[antlr-interest] mild simplification and tree grammars

Tue Apr 20 04:51:36 PDT 2010

Well, after your good advices I could get a bit further in my grammar.

Now I have a general question and a specific one about tree grammars.

I would like to attempt a kind of mild simplification of an arithmetic and
boolean expression.

I see that a lot of interesting work can be done with a replace grammar like
the following:

s   :	^(UMINUS r=NUMBER) { shc = true; }
		-> NUMBER[num($r).negate().toString()]
    |	^(NOT FALSE) { shc = true; }
		-> TRUE		
    |	^(NOT TRUE) { shc = true; }
		-> FALSE	
    |	^(PLUS l=NUMBER r=NUMBER) { shc = true; } 
		-> NUMBER[num($l).add(num($r)).toString()]
    |	^(PLUS l=NUMBER {num($l) == BigDecimal.ZERO}? r1=.) { shc = true; }
		-> $r1
    |	^(PLUS l1=. r=NUMBER {num($r) == BigDecimal.ZERO}?) { shc = true; }
		-> $l1
...

Where 'shc' stands for "Something Has Changed" and is going to be used to
decide if a further execution of the simplifier grammar is or isn't
required. num(CommonTree) is a shorthand for "new
BigDecimal(node.getText())".

The general question is: is there a simply way to simplify things like:

	1 + a + 2

?

Of course I get something like (PLUS (PLUS NUMBER IDENT) NUMBER) and I see
it could be simplified as (PLUS (PLUS NUMBER NUMBER) IDENT).
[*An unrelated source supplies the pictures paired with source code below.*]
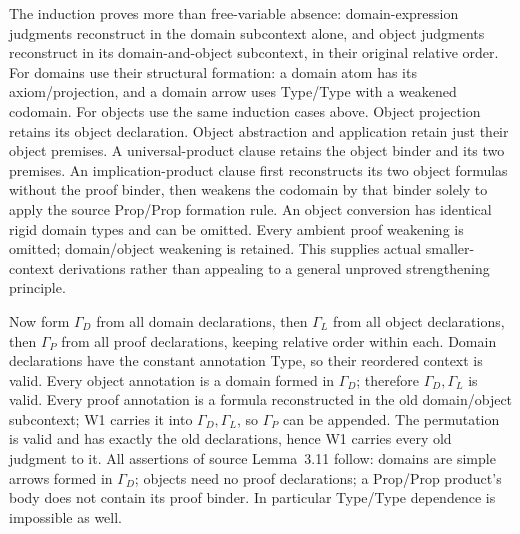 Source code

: The induction proves more than free-variable absence: domain-expression
judgments reconstruct in the domain subcontext alone, and object judgments
reconstruct in its domain-and-object subcontext, in their original relative
order. For domains use their structural formation: a domain atom has its
axiom/projection, and a domain arrow uses Type/Type with a weakened codomain.
For objects use the same induction cases above. Object projection retains
its object declaration. Object abstraction and application retain just
their object premises. A universal-product clause retains the object
binder and its two premises. An implication-product clause first reconstructs
its two object formulas without the proof binder, then weakens the
codomain by that binder solely to apply the source Prop/Prop formation
rule. An object conversion has identical rigid domain types and can be
omitted. Every ambient proof weakening is omitted; domain/object weakening
is retained. This supplies actual smaller-context derivations rather
than appealing to a general unproved strengthening principle.

Now form \(\Gamma_D\) from all domain declarations, then
\(\Gamma_L\) from all object declarations, then \(\Gamma_P\) from all
proof declarations, keeping relative order within each. Domain declarations
have the constant annotation Type, so their reordered context is valid.
Every object annotation is a domain formed in \(\Gamma_D\); therefore
\(\Gamma_D,\Gamma_L\) is valid. Every proof annotation is a formula
reconstructed in the old domain/object subcontext; W1 carries it into
\(\Gamma_D,\Gamma_L\), so \(\Gamma_P\) can be appended. The permutation
is valid and has exactly the old declarations, hence W1 carries every
old judgment to it. All assertions of source Lemma~3.11 follow:
domains are simple arrows formed in \(\Gamma_D\); objects need no proof
declarations; a Prop/Prop product's body does not contain its proof binder.
In particular Type/Type dependence is impossible as well.

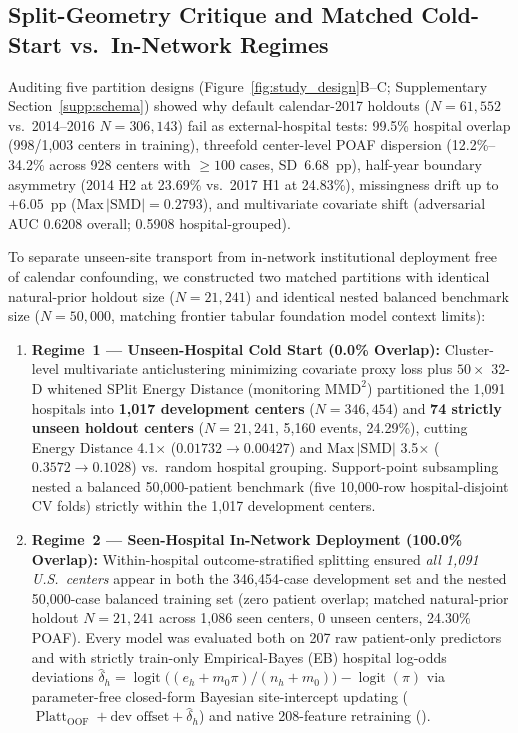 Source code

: \subsection{Split-Geometry Critique and Matched Cold-Start vs.\ In-Network Regimes}
Auditing five partition designs (Figure~\ref{fig:study_design}B--C; Supplementary Section~\ref{supp:schema}) showed why default calendar-2017 holdouts ($N=61{,}552$ vs.\ 2014--2016 $N=306{,}143$) fail as external-hospital tests: 99.5\% hospital overlap (998/1,003 centers in training), threefold center-level POAF dispersion (12.2\%--34.2\% across 928 centers with $\ge 100$ cases, SD~6.68~pp), half-year boundary asymmetry (2014 H2 at 23.69\% vs.\ 2017 H1 at 24.83\%), missingness drift up to $+6.05$~pp ($\mathrm{Max}\,|\mathrm{SMD}|=0.2793$), and multivariate covariate shift (adversarial AUC 0.6208 overall; 0.5908 hospital-grouped).

To separate unseen-site transport from in-network institutional deployment free of calendar confounding, we constructed two matched partitions with identical natural-prior holdout size ($N=21{,}241$) and identical nested balanced benchmark size ($N=50{,}000$, matching frontier tabular foundation model context limits\cite{jaeger2026tabpfn35,qu2026kumotabular,kong2026tabfm}):
\begin{enumerate}
  \item \textbf{Regime~1 — Unseen-Hospital Cold Start (0.0\% Overlap):} Cluster-level multivariate anticlustering\cite{papenberg2021anticlustering} minimizing covariate proxy loss plus $50\times$ 32-D whitened SPlit Energy Distance\cite{joseph2022split,szekely2013energy} (monitoring $\mathrm{MMD}^2$\cite{gretton2012kernel}) partitioned the 1,091 hospitals into \textbf{1,017 development centers} ($N=346{,}454$) and \textbf{74 strictly unseen holdout centers} ($N=21{,}241$, 5,160 events, 24.29\%), cutting Energy Distance 4.1$\times$ ($0.01732 \to 0.00427$) and $\mathrm{Max}\,|\mathrm{SMD}|$ 3.5$\times$ ($0.3572 \to 0.1028$) vs.\ random hospital grouping. Support-point subsampling\cite{joseph2022split} nested a balanced 50,000-patient benchmark (five 10,000-row hospital-disjoint CV folds) strictly within the 1,017 development centers.
  \item \textbf{Regime~2 — Seen-Hospital In-Network Deployment (100.0\% Overlap):} Within-hospital outcome-stratified splitting ensured \emph{all 1,091 U.S.\ centers} appear in both the 346,454-case development set and the nested 50,000-case balanced training set (zero patient overlap; matched natural-prior holdout $N=21{,}241$ across 1,086 seen centers, 0 unseen centers, 24.30\% POAF). Every model was evaluated both on 207 raw patient-only predictors and with strictly train-only Empirical-Bayes (EB) hospital log-odds deviations $\hat{\delta}_h = \operatorname{logit}\!\big((e_h + m_0\pi)/(n_h + m_0)\big) - \operatorname{logit}(\pi)$ via parameter-free closed-form Bayesian site-intercept updating ($\operatorname{Platt}_{\mathrm{OOF}} + \text{dev offset} + \hat{\delta}_h$) and native 208-feature retraining ().
\end{enumerate}

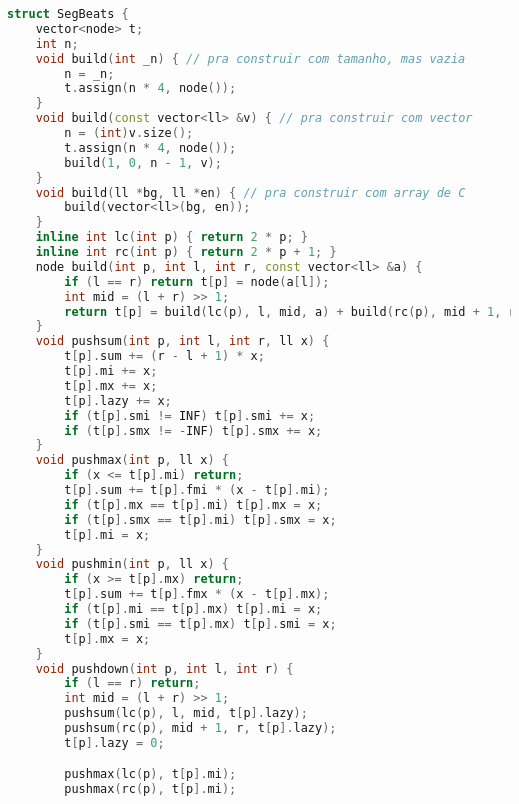 \documentclass[10pt, a4paper, oneside]{book}
\begin{document}
\begin{lstlisting}[language=C++]
struct SegBeats {
    vector<node> t;
    int n;
    void build(int _n) { // pra construir com tamanho, mas vazia
        n = _n;
        t.assign(n * 4, node());
    }
    void build(const vector<ll> &v) { // pra construir com vector
        n = (int)v.size();
        t.assign(n * 4, node());
        build(1, 0, n - 1, v);
    }
    void build(ll *bg, ll *en) { // pra construir com array de C
        build(vector<ll>(bg, en));
    }
    inline int lc(int p) { return 2 * p; }
    inline int rc(int p) { return 2 * p + 1; }
    node build(int p, int l, int r, const vector<ll> &a) {
        if (l == r) return t[p] = node(a[l]);
        int mid = (l + r) >> 1;
        return t[p] = build(lc(p), l, mid, a) + build(rc(p), mid + 1, r, a);
    }
    void pushsum(int p, int l, int r, ll x) {
        t[p].sum += (r - l + 1) * x;
        t[p].mi += x;
        t[p].mx += x;
        t[p].lazy += x;
        if (t[p].smi != INF) t[p].smi += x;
        if (t[p].smx != -INF) t[p].smx += x;
    }
    void pushmax(int p, ll x) {
        if (x <= t[p].mi) return;
        t[p].sum += t[p].fmi * (x - t[p].mi);
        if (t[p].mx == t[p].mi) t[p].mx = x;
        if (t[p].smx == t[p].mi) t[p].smx = x;
        t[p].mi = x;
    }
    void pushmin(int p, ll x) {
        if (x >= t[p].mx) return;
        t[p].sum += t[p].fmx * (x - t[p].mx);
        if (t[p].mi == t[p].mx) t[p].mi = x;
        if (t[p].smi == t[p].mx) t[p].smi = x;
        t[p].mx = x;
    }
    void pushdown(int p, int l, int r) {
        if (l == r) return;
        int mid = (l + r) >> 1;
        pushsum(lc(p), l, mid, t[p].lazy);
        pushsum(rc(p), mid + 1, r, t[p].lazy);
        t[p].lazy = 0;

        pushmax(lc(p), t[p].mi);
        pushmax(rc(p), t[p].mi);


\end{lstlisting}
\end{document}
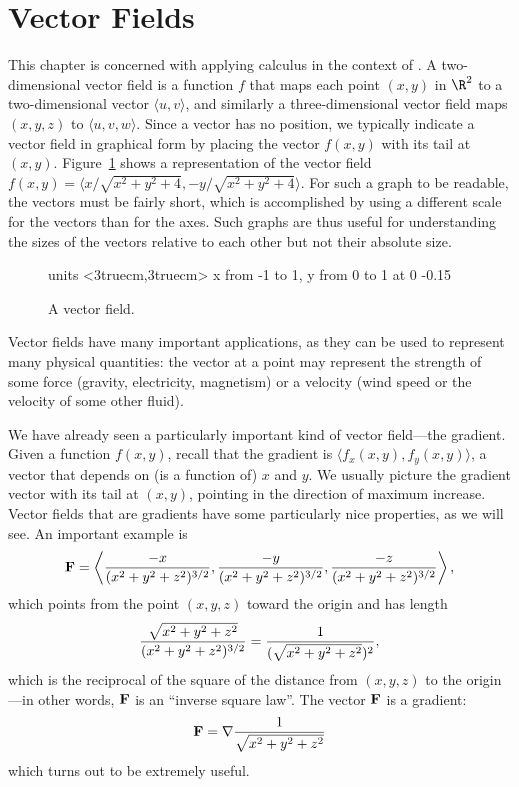 \section{Vector Fields}\label{sec:VectorFields}

This chapter is concerned with applying calculus in the context of 
. A two-dimensional vector
field is a function $f$ that maps each point $(x,y)$ in $\R^2$ to a
two-dimensional vector $\langle u,v\rangle$, and similarly a
three-dimensional vector field maps $(x,y,z)$ to $\langle
u,v,w\rangle$. Since a vector has no position, we typically indicate a
vector field in graphical form by placing the vector $f(x,y)$ with its
tail at $(x,y)$. Figure~\ref{fig:vector field} shows a
representation of the vector field 
$f(x,y)=\langle x/\sqrt{x^2+y^2+4},-y/\sqrt{x^2+y^2+4}\rangle$.
For such a graph to be readable, the vectors must be fairly short,
which is accomplished by using a different scale for the vectors than
for the axes. Such graphs are thus useful for understanding the sizes
of the vectors relative to each other but not their absolute size.


\begin{figure}[H]
\centerline{
\vbox{\beginpicture
\normalgraphs
\setcoordinatesystem units <3truecm,3truecm>
\setplotarea x from -1 to 1, y from 0 to 1
 at 0 -0.15
\endpicture}}
\caption{A vector field. \label{fig:vector field}}
\end{figure}

Vector fields have many important applications, as they can be used to
represent many physical quantities: the vector at a point may
represent the strength of some force (gravity, electricity, magnetism) or
a velocity (wind speed or the velocity of some other fluid). 

We have already seen a particularly important kind of vector
field---the gradient. Given a function $f(x,y)$, recall that the
gradient is $\langle f_x(x,y),f_y(x,y)\rangle$, a vector that depends
on (is a function of) $x$ and $y$. We usually picture the gradient
vector with its tail at $(x,y)$, pointing in the direction of maximum
increase. Vector fields that are gradients have some particularly nice
properties, as we will see.
An important example is 
$${\bf F}=
\left
\langle {-x\over (x^2+y^2+z^2)^{3/2}},{-y\over (x^2+y^2+z^2)^{3/2}},{-z\over
  (x^2+y^2+z^2)^{3/2}}\right\rangle,$$
which points from the point $(x,y,z)$ toward the origin and has length
$${\sqrt{x^2+y^2+z^2}\over(x^2+y^2+z^2)^{3/2}}=
{1\over(\sqrt{x^2+y^2+z^2})^2},$$
which is the reciprocal of the square of the distance from $(x,y,z)$
to the origin---in other words, ${\bf F}$ is an ``inverse square
law''.
The vector $\bf F$ is a gradient:
\begin{equation}\label{eq:inverse square field as gradient}
{\bf F} = \nabla {1\over\sqrt{x^2+y^2+z^2} }
\end{equation}
which turns out to be extremely useful.


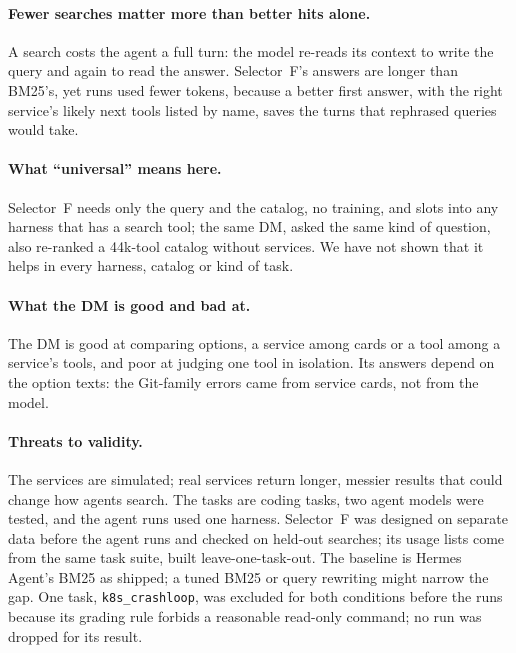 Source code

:\documentclass[11pt]{article}
\begin{document}
\paragraph{Fewer searches matter more than better hits alone.} A search costs the agent a full turn: the model re-reads
its context to write the query and again to read the answer. Selector~F's answers are longer than BM25's, yet runs used
fewer tokens, because a better first answer, with the right service's likely next tools listed by name, saves the turns
that rephrased queries would take.

\paragraph{What ``universal'' means here.} Selector~F needs only the query and the catalog, no training, and slots into
any harness that has a search tool; the same DM, asked the same kind of question, also re-ranked a 44k-tool catalog
without services. We have not shown that it helps in every harness, catalog or kind of task.

\paragraph{What the DM is good and bad at.} The DM is good at comparing options, a service among cards or a tool among
a service's tools, and poor at judging one tool in isolation. Its answers depend on the option texts: the Git-family
errors came from service cards, not from the model.

\paragraph{Threats to validity.} The services are simulated; real services return longer, messier results that could
change how agents search. The tasks are coding tasks, two agent models were tested, and the agent runs used one
harness. Selector~F was designed on separate data before the agent runs and checked on held-out searches; its usage
lists come from the same task suite, built leave-one-task-out. The baseline is Hermes Agent's BM25 as shipped; a tuned
BM25 or query rewriting might narrow the gap. One task, \texttt{k8s\_crashloop}, was excluded for both conditions before
the runs because its grading rule forbids a reasonable read-only command; no run was dropped for its result.

\end{document}
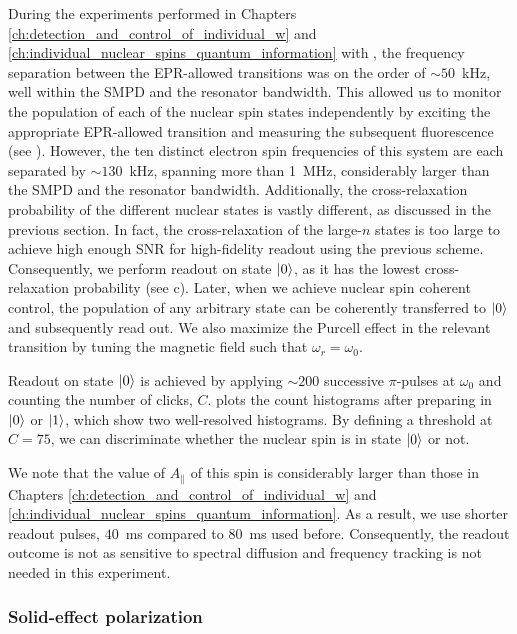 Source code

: During the experiments performed in Chapters \ref{ch:detection_and_control_of_individual_w} and \ref{ch:individual_nuclear_spins_quantum_information} with \W, the frequency separation between the EPR-allowed transitions was on the order of $\sim50$~kHz, well within the SMPD and the resonator bandwidth. This allowed us to monitor the population of each of the nuclear spin states independently by exciting the appropriate EPR-allowed transition and measuring the subsequent fluorescence (see ). However, the ten distinct electron spin frequencies of this system are each separated by $\sim130$~kHz, spanning more than 1~MHz, considerably larger than the SMPD and the resonator bandwidth. Additionally, the cross-relaxation probability of the different nuclear states is vastly different, as discussed in the previous section. In fact, the cross-relaxation of the large-$n$ states is too large to achieve high enough SNR for high-fidelity readout using the previous scheme. Consequently, we perform readout on state $\ket{0}$, as it has the lowest cross-relaxation probability (see c). Later, when we achieve nuclear spin coherent control, the population of any arbitrary state can be coherently transferred to $\ket{0}$ and subsequently read out. We also maximize the Purcell effect in the relevant transition by tuning the magnetic field such that $\omega_r = \omega_0$.

Readout on state $\ket{0}$ is achieved by applying $\sim 200$ successive $\pi$-pulses at $\omega_0$ and counting the number of clicks, $C$.  plots the count histograms after preparing in $\ket{0}$ or $\ket{1}$, which show two well-resolved histograms. By defining a threshold at $C=75$, we can discriminate whether the nuclear spin is in state $\ket{0}$ or not.

We note that the value of $A_\parallel$ of this spin is considerably larger than those in Chapters \ref{ch:detection_and_control_of_individual_w} and \ref{ch:individual_nuclear_spins_quantum_information}. As a result, we use shorter readout pulses, $40$~ms compared to $80$~ms used before. Consequently, the readout outcome is not as sensitive to spectral diffusion and frequency tracking is not needed in this experiment.

\subsubsection{Solid-effect polarization}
I may guess
some that constructs to obtain this are possible, but they seems to me to
increase the complexity of the grammar a lot and I don't know if I'm going
to swim in too deep waters. I mean, is this the way compilers do simplifies
expression, or instead there is something well-unknown to my knowledge? Any
acronym to spare?

The specific question is: the above (piece of) tree grammar needs to compile
with backtrack=true, which I don't like. I'm going to re-create a LLR
grammar doing the same. I see it mimes a lot the parsing grammar I used to
generate the source tree, but with a lot more cases in rules. This sounds
fine to me, but then I'm still getting some problem:

protected
conditionalOrExpression
    :	OR FALSE r=conditionalOrExpression	{shc=true;}	-> $r
    |	OR TRUE conditionalOrExpression		{shc=true;}	-> TRUE
    |	OR l=conditionalAndExpression r=conditionalOrRightSide[$l.tree] ->
$r
    |	conditionalAndExpression
    ;

protected
conditionalOrRightSide [CommonTree l]
    :	FALSE			{shc=true;}	-> $l
    |	TRUE			{shc=true;}	-> TRUE
    |	r=conditionalOrExpression		-> OR $l $r
    ;

conditionalOrExpression2 rises the error "(137): reference to undefined
label in rewrite rule: $l", which is the same I got in the parsing grammar
and which was circumvented by adopting a different notation (thanks to
John).

I have ANTLR 3.2. Is it a bug or am I the bug?

Regards,

Giampaolo